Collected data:

•••••

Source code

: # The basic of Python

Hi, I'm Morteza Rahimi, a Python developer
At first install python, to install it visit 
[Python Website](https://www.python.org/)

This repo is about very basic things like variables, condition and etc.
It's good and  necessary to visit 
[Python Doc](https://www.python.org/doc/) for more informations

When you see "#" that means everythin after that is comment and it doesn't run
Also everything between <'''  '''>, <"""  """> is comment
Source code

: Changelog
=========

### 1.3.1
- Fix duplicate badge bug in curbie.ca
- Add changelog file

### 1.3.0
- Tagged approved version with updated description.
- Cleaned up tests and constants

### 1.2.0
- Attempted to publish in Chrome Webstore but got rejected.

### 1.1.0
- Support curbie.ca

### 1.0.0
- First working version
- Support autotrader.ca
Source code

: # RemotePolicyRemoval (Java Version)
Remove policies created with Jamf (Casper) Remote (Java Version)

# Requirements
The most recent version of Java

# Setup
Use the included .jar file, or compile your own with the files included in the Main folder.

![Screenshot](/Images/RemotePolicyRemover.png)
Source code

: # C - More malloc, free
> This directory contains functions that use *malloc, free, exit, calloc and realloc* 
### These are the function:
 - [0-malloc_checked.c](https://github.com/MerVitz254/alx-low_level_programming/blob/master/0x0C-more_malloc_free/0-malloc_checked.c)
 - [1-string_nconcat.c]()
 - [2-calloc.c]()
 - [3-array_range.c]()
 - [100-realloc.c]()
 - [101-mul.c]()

•••••

Problem to work on: In the records above, find the lines containing "Java" and copy them.

Exercise output:
: # RemotePolicyRemoval (Java Version)
Remove policies created with Jamf (Casper) Remote (Java Version)
The most recent version of Java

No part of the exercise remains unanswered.